We are delighted to announce that we are now able to offer the two types of Public Health England (PHE) approved home testing for COVID-19, both available to buy on our website from 18th May.
We don’t know how long immunity lasts for as there have been reports of people being infected again in China and South Korea. Dr Ryan, executive director of the WHO’s emergencies programme has stated that there is limited evidence that coronavirus survivors guarantee future immunity to the disease, so those who have already had the virus may be at risk of being reinfected. We will continue to update here as further data emerges.
Am I protected against COVID-19 if I had the influenza vaccine this year?
Influenza and the virus that causes COVID-19 are two very different viruses and the seasonal influenza vaccine will not protect against COVID-19.
Masks or no masks?
This is certainly a complicated area and a recent study by Prof Tricia Greenhalgh and Jeremy Howard published on 13 April reviews the science behind this. When you speak tiny droplets are ejected from your mouth, if you are infectious these contain the particles of the virus, only the very largest droplets end up surviving more than 0.1 seconds before drying out and turning into droplet nuclei that are 3 to 5 times smaller than the original droplet itself but they still contain some virus. So it’s much easier to block droplets as they come out of your mouth when they are much larger, compared to blocking them as they approach the face of a non-infected person who is on the receiving end of those droplets.
There have been lots of debates about the effectiveness of masks and this assumes that the purpose of the mask is to protect the wearer. Cloth masks are relatively poor (though they state not entirely ineffective) at this. For 100% protection the wearer needs a properly fitted medical respirator (such as an N95) but cloth masks worn by an infected person are highly effective at protecting the people around them, this is known as source control. And it is source control that matters in the debate about whether the public should wear masks. If you have COVID 19 and cough on someone from 8 inches away, wearing cotton mask will reduce the amount of virus you transmit to that person by 36 times, and it is even more effective than a surgical mask.

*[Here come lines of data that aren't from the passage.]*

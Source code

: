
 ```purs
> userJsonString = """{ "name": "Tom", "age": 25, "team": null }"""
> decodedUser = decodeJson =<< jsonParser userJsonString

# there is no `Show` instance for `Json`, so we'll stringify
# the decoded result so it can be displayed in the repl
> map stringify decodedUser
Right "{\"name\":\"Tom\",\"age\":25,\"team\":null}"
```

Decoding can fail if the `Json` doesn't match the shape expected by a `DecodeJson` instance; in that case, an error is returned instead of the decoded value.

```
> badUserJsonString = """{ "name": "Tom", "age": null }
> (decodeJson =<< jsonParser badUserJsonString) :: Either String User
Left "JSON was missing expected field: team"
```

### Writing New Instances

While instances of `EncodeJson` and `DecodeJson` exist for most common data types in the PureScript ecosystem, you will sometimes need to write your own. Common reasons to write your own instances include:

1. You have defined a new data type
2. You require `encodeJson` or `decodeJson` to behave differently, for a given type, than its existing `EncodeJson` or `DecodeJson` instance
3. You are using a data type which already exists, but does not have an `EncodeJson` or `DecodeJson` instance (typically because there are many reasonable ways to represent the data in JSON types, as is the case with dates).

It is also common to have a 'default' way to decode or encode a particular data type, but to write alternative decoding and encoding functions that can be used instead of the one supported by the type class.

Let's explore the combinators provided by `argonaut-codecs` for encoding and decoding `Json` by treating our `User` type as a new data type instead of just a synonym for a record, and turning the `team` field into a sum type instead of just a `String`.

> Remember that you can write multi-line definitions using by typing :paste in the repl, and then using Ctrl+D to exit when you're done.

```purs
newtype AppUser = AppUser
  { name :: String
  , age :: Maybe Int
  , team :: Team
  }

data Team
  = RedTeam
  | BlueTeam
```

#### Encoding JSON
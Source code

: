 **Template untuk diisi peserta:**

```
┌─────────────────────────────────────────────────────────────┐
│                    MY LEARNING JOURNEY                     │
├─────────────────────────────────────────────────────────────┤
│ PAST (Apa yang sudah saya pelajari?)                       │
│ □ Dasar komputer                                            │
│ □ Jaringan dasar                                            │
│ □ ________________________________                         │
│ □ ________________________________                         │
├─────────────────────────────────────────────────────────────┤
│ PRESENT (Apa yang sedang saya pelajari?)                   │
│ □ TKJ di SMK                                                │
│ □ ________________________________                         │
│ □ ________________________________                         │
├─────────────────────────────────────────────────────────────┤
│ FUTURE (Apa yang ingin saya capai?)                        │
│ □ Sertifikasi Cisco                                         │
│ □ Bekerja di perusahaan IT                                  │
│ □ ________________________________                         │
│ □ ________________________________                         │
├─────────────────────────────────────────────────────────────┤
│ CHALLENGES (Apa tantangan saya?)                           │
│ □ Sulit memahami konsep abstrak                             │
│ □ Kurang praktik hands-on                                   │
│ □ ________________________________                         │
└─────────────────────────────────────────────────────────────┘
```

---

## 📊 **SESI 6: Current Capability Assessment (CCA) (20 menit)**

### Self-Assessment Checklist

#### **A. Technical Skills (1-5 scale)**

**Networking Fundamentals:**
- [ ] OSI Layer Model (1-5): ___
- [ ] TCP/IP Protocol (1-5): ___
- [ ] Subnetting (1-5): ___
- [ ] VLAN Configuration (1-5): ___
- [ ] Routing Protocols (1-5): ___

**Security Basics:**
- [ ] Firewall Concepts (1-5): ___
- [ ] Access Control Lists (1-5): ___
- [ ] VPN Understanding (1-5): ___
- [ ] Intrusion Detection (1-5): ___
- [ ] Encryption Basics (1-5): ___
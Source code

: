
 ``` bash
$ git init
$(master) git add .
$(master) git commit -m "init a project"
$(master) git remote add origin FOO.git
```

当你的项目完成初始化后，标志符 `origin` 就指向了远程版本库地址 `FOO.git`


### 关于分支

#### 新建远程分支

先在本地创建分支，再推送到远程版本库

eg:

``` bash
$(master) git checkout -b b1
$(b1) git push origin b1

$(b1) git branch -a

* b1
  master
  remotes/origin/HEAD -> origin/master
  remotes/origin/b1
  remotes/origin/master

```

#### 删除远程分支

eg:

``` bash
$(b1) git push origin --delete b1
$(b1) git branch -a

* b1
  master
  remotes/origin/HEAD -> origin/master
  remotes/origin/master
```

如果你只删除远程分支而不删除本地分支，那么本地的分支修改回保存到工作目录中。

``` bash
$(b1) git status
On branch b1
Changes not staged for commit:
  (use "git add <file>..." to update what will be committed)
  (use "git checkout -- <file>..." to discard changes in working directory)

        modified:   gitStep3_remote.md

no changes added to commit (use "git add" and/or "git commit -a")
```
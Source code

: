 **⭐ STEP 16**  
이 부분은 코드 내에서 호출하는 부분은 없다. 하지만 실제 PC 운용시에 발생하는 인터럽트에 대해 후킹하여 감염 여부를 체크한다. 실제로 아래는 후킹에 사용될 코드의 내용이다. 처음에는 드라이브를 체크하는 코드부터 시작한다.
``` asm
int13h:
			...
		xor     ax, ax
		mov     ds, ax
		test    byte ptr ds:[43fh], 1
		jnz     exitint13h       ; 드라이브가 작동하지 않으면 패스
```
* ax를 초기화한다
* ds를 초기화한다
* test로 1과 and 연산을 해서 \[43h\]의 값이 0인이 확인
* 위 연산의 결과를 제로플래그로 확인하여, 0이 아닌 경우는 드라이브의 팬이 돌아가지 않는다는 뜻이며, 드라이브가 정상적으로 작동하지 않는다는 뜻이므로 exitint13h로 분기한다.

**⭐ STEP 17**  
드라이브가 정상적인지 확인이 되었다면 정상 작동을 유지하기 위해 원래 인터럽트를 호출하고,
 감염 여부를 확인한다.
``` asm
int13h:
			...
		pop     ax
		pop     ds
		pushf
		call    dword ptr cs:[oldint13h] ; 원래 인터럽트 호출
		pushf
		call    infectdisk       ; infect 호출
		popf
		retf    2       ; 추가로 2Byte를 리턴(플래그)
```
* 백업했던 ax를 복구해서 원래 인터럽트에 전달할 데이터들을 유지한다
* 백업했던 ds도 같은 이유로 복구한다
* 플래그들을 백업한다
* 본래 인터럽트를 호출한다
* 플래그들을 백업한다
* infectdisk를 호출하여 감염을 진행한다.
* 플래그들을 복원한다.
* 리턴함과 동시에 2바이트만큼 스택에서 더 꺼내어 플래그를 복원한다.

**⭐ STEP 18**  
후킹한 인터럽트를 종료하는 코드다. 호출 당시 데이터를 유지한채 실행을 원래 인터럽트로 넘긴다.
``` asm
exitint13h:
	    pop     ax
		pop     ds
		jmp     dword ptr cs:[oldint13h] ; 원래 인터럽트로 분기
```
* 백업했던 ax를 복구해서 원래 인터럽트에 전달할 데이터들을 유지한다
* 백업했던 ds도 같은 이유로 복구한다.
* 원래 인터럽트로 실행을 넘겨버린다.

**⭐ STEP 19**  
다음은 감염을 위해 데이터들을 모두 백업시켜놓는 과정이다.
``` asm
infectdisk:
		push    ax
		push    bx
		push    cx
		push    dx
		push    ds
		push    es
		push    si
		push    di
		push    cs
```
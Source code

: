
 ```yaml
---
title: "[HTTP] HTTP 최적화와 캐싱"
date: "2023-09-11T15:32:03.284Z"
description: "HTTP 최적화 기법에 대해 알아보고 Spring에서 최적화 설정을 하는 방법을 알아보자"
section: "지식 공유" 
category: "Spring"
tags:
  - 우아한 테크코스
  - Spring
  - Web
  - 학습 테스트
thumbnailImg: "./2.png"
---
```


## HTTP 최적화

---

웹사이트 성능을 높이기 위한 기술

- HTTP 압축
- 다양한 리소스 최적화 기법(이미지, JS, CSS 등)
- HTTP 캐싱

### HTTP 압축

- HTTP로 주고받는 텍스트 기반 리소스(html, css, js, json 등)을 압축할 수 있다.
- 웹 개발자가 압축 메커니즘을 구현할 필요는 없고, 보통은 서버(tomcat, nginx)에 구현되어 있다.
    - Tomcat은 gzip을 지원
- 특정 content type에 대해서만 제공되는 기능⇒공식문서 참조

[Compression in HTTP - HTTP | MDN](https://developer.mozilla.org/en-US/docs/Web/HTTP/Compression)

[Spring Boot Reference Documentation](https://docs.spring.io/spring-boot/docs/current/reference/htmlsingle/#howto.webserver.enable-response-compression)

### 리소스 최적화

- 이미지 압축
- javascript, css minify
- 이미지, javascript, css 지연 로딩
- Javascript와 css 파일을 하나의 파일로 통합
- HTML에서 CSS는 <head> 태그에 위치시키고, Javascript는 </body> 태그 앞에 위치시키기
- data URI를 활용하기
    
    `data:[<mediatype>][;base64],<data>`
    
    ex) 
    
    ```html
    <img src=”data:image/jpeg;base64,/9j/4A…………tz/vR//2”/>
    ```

Just how effective mask wearing is depends on 3 things: how well the mask blocks the virus, what proportion of the public wear masks, and the transmission rate of the disease.
So whilst not every piece of scientific evidence supports mask wearing, most of the points in the same direction. The latest review leads to the conclusion to wear a mask. Surgical masks and N95,FFP3 masks etc. should be reserved for the healthcare profession where PPE is vital and also resources are dwindling for those at the frontline. But members of the public could even consider make a cloth mask at home for use when out and about to limit the spread of infection.
Wearing a mask does not replace hand washing and social distancing, but if you have a cloth mask using it is not a bad idea when out.
Race and coronavirus- is there a link?
There is now an official enquiry to investigate why people from black and minority ethnic backgrounds appear to be disproportionally affected by coronavirus. Early figures showed 35% of almost 2000 patients in ITU in the UK are black or from another ethnic minority background despite the BAME people making up only 14% of the population. Concerns were raised after the first 12 doctors who died are all non white. Many possible causes like health inequalities high levels of heart disease/diabetes kidney disease exist in this population, families are also more likely to live in more crowded multigenerational household than their white counterparts, 30% of UK Bangladeshi population live in overcrowded houses compared with 2% of the white British population. A disproportionate amount of key workers who are not working from home including bus drivers are from a BAME background and vitamin D deficiency may also play a role – research is ongoing.